If you have trouble sleeping, rest assured you are not the only one. Perhaps “rest assured” is the wrong phrase … Anyway, surveys into this problem reveal that between 40 and 60% of us don’t sleep as well as we’d like to. It may be down to money worries, family concerns, issues at work, aches and pains from physical problems, discomfort caused by your choice of pillow or bed, or a myriad of other reasons.
Good quality sleep is crucial to maintaining good health. It allows your body to recharge and regenerate, and gives your mind the break it needs to stay focused through the next day.
Many people who experience problems sleeping will resort to sleeping pills, but research shows these do not provide the truly quality periods of deep sleep that we need, and anyone who’s used them will testify to how fuzzy they can make you feel in the morning.
Great Tips for Better Sleep
Doctors of chiropractic are trained in all aspects of creating wellness, and can offer advice to help the troubled sleeper kick the meds and enjoy a naturally-induced slumber that refreshes as it should. Here are a few tips to create a better environment for quality sleep:
- Exercise regularly, and preferably in the morning. Evening exercise can raise your heartbeat into a range that may prevent you settling down to sleep. Try to leave a 2 to 3 hour gap between finishing exercise and going to bed.
- Limit caffeine consumption later in the day and especially before bed. That means not just coffee, but caffeinated sodas and also tea. Counteract the effect of any such beverage during the day by drinking an equal amount of water.
- If you need water during the night, drink it at room temperature not cold, which can upset the digestion and therefore your sleep.
- Try not to eat dinner later than 6pm, again because this sets off the digestive functions which need to be settled for you to sleep well.
- Try to go to bed and wake up at the same times to program your system.
- Sleep in a cool room and as dark as possible. Any light, even through closed eyelids, triggers hormones to be produced that tell you to wake up.

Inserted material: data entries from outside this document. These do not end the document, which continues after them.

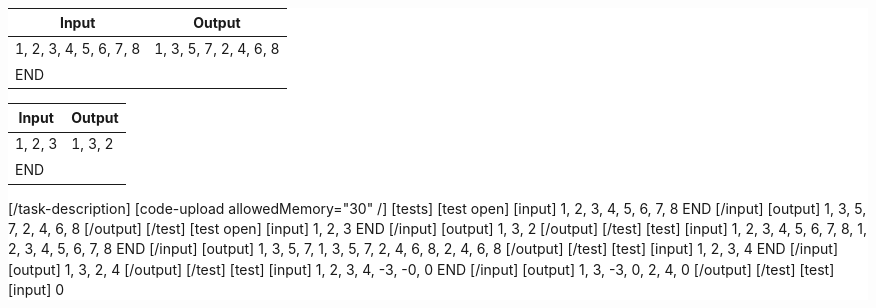 | **Input** | **Output** |
| --- | --- |
| 1, 2, 3, 4, 5, 6, 7, 8 | 1, 3, 5, 7, 2, 4, 6, 8 |
| END |  |



| **Input** | **Output** |
| --- | --- |
| 1, 2, 3 | 1, 3, 2 |
| END |  |

[/task-description]
[code-upload allowedMemory="30" /]
[tests]
[test open]
[input]
1, 2, 3, 4, 5, 6, 7, 8
END
[/input]
[output]
1, 3, 5, 7, 2, 4, 6, 8
[/output]
[/test]
[test open]
[input]
1, 2, 3
END
[/input]
[output]
1, 3, 2
[/output]
[/test]
[test]
[input]
1, 2, 3, 4, 5, 6, 7, 8, 1, 2, 3, 4, 5, 6, 7, 8
END
[/input]
[output]
1, 3, 5, 7, 1, 3, 5, 7, 2, 4, 6, 8, 2, 4, 6, 8
[/output]
[/test]
[test]
[input]
1, 2, 3, 4
END
[/input]
[output]
1, 3, 2, 4
[/output]
[/test]
[test]
[input]
1, 2, 3, 4, -3, -0, 0
END
[/input]
[output]
1, 3, -3, 0, 2, 4, 0
[/output]
[/test]
[test]
[input]
0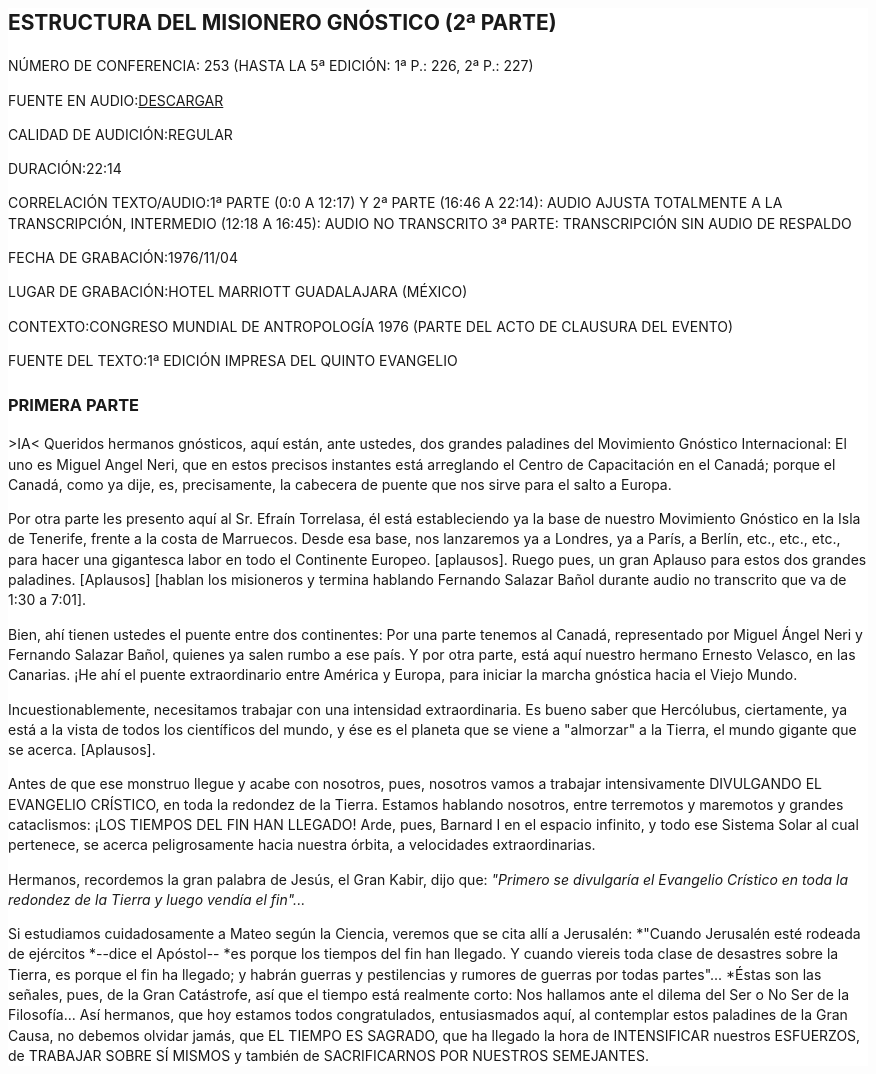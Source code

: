 ## ESTRUCTURA DEL MISIONERO GNÓSTICO (2ª PARTE)

NÚMERO DE CONFERENCIA: 253 (HASTA LA 5ª EDICIÓN: 1ª P.: 226, 2ª P.: 227)

FUENTE EN AUDIO:[DESCARGAR](http://www.gnosis2002.com/audiosQE/253=EXHORTACION-A-LOS-MISIONEROS.zip)

CALIDAD DE AUDICIÓN:REGULAR

DURACIÓN:22:14

CORRELACIÓN TEXTO/AUDIO:1ª PARTE (0:0 A 12:17) Y 2ª PARTE (16:46 A 22:14): AUDIO AJUSTA TOTALMENTE A LA TRANSCRIPCIÓN, INTERMEDIO (12:18 A 16:45): AUDIO NO TRANSCRITO 3ª PARTE: TRANSCRIPCIÓN SIN AUDIO DE RESPALDO

FECHA DE GRABACIÓN:1976/11/04

LUGAR DE GRABACIÓN:HOTEL MARRIOTT GUADALAJARA (MÉXICO)

CONTEXTO:CONGRESO MUNDIAL DE ANTROPOLOGÍA 1976 (PARTE DEL ACTO DE CLAUSURA DEL EVENTO)

FUENTE DEL TEXTO:1ª EDICIÓN IMPRESA DEL QUINTO EVANGELIO

### PRIMERA PARTE

\>IA< Queridos hermanos gnósticos, aquí están, ante ustedes, dos grandes paladines del Movimiento Gnóstico Internacional: El uno es Miguel Angel Neri, que en estos precisos instantes está arreglando el Centro de Capacitación en el Canadá; porque el Canadá, como ya dije, es, precisamente, la cabecera de puente que nos sirve para el salto a Europa.

Por otra parte les presento aquí al Sr. Efraín Torrelasa, él está estableciendo ya la base de nuestro Movimiento Gnóstico en la Isla de Tenerife, frente a la costa de Marruecos. Desde esa base, nos lanzaremos ya a Londres, ya a París, a Berlín, etc., etc., etc., para hacer una gigantesca labor en todo el Continente Europeo. [aplausos]. Ruego pues, un gran Aplauso para estos dos grandes paladines. [Aplausos] [hablan los misioneros y termina hablando Fernando Salazar Bañol durante audio no transcrito que va de 1:30 a 7:01].

Bien, ahí tienen ustedes el puente entre dos continentes: Por una parte tenemos al Canadá, representado por Miguel Ángel Neri y Fernando Salazar Bañol, quienes ya salen rumbo a ese país. Y por otra parte, está aquí nuestro hermano Ernesto Velasco, en las Canarias. ¡He ahí el puente extraordinario entre América y Europa, para iniciar la marcha gnóstica hacia el Viejo Mundo.

Incuestionablemente, necesitamos trabajar con una intensidad extraordinaria. Es bueno saber que Hercólubus, ciertamente, ya está a la vista de todos los científicos del mundo, y ése es el planeta que se viene a "almorzar" a la Tierra, el mundo gigante que se acerca. [Aplausos].

Antes de que ese monstruo llegue y acabe con nosotros, pues, nosotros vamos a trabajar intensivamente DIVULGANDO EL EVANGELIO CRÍSTICO, en toda la redondez de la Tierra. Estamos hablando nosotros, entre terremotos y maremotos y grandes cataclismos: ¡LOS TIEMPOS DEL FIN HAN LLEGADO! Arde, pues, Barnard I en el espacio infinito, y todo ese Sistema Solar al cual pertenece, se acerca peligrosamente hacia nuestra órbita, a velocidades extraordinarias.

Hermanos, recordemos la gran palabra de Jesús, el Gran Kabir, dijo que: *"Primero se divulgaría el Evangelio Crístico en toda la redondez de la Tierra y luego vendía el fin"...*

Si estudiamos cuidadosamente a Mateo según la Ciencia, veremos que se cita allí a Jerusalén: *"Cuando Jerusalén esté rodeada de ejércitos *--dice el Apóstol-- *es porque los tiempos del fin han llegado. Y cuando viereis toda clase de desastres sobre la Tierra, es porque el fin ha llegado; y habrán guerras y pestilencias y rumores de guerras por todas partes"... *Éstas son las señales, pues, de la Gran Catástrofe, así que el tiempo está realmente corto: Nos hallamos ante el dilema del Ser o No Ser de la Filosofía... Así hermanos, que hoy estamos todos congratulados, entusiasmados aquí, al contemplar estos paladines de la Gran Causa, no debemos olvidar jamás, que EL TIEMPO ES SAGRADO, que ha llegado la hora de INTENSIFICAR nuestros ESFUERZOS, de TRABAJAR SOBRE SÍ MISMOS y también de SACRIFICARNOS POR NUESTROS SEMEJANTES.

Make sure you give yourself the best chance of sleep by choosing a good mattress and pillow.
Mattress Support
- The mattress should provide even support for the body and maintain the spine in its natural alignment. This is subjective for each person. To give an idea of whether it feels okay for you, it is recommended that you lie down on it in the store for 3 to 5 minutes. Any longer and you may be ejected for just being a hobo in search of a free lie-down. Support should be uniform from head to toe, with no unsupportive gaps.
- To firm up a soft mattress if you have back pain, put a board underneath it, but only until you feel better. Too-firm mattresses are not good.

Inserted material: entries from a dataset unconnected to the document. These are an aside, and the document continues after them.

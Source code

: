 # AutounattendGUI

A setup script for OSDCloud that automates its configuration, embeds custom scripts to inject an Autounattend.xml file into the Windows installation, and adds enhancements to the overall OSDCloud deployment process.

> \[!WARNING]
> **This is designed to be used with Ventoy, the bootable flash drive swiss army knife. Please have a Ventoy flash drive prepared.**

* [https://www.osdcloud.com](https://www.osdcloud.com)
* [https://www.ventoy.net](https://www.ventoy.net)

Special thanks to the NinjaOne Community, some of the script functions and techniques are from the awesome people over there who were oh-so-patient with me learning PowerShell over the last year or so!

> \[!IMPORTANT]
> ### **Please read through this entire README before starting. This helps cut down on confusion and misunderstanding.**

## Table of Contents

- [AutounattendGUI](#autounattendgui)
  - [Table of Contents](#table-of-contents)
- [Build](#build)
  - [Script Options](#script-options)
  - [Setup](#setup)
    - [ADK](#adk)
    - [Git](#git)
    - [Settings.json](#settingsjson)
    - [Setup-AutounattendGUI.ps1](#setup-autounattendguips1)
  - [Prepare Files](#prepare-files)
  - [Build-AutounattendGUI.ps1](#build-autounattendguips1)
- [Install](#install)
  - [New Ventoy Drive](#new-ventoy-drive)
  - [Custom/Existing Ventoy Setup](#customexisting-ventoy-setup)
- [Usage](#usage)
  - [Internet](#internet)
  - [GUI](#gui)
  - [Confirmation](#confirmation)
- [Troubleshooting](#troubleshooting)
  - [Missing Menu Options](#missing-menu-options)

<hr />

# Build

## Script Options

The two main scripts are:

- Flip your mattress, or rotate it head to toe every few months to prevent any part becoming permanently indented.
- When you start waking up feeling achy, that may be a sign you need a new mattress. Mattress life varies according to the quality of the build and how it is used.
- Your mattress may need changing sooner if you experience changes in your life that affect you physically: weight gain or loss or injuries, for example, or anything that affects the weight or the placement of weight on your mattress. Even a new partner!
- To soften up a too-hard mattress if you don’t want to splurge on a new one, there are memory-foam toppers available that will certainly help.
The Case for a Good Pillow
A bad pillow can negate all the good work performed every night by a good mattress. The aim of a pillow is to keep the cervical spine (the neck) aligned with the thoracic and lumbar sections of the spine (the chest and the lower back).
- As a guide, a pillow should be able to keep your head and neck level with your mid and lower spine when you are lying on your side. If you lie on your back, it should be able to keep your head and neck level with your upper back and spine. Any deviation from these that angles your head and neck wrongly means you need to find another pillow.
- Foam pillows are good so long as the material is firm enough to provide proper support and not squish away to nothing under your weight.
- You should not need to put your arm under your pillow to get it to the right height, nor bend it over on itself to double its thickness. Those are good indicators your pillow is wrong.
- Like a mattress, it is not a one-size-fits-all situation with pillows. Choose the one that is right for your shape.
Sleep Easy with Chiropractic Care
Your doctor of chiropractic can help with more than good advice. Even with the correct bedding, problems falling asleep due to back, neck or hip pain can occur when there are spinal problems. Chiropractors are trained to treat these problems and ensure that your spine is in a better state to allow you more peaceful rest.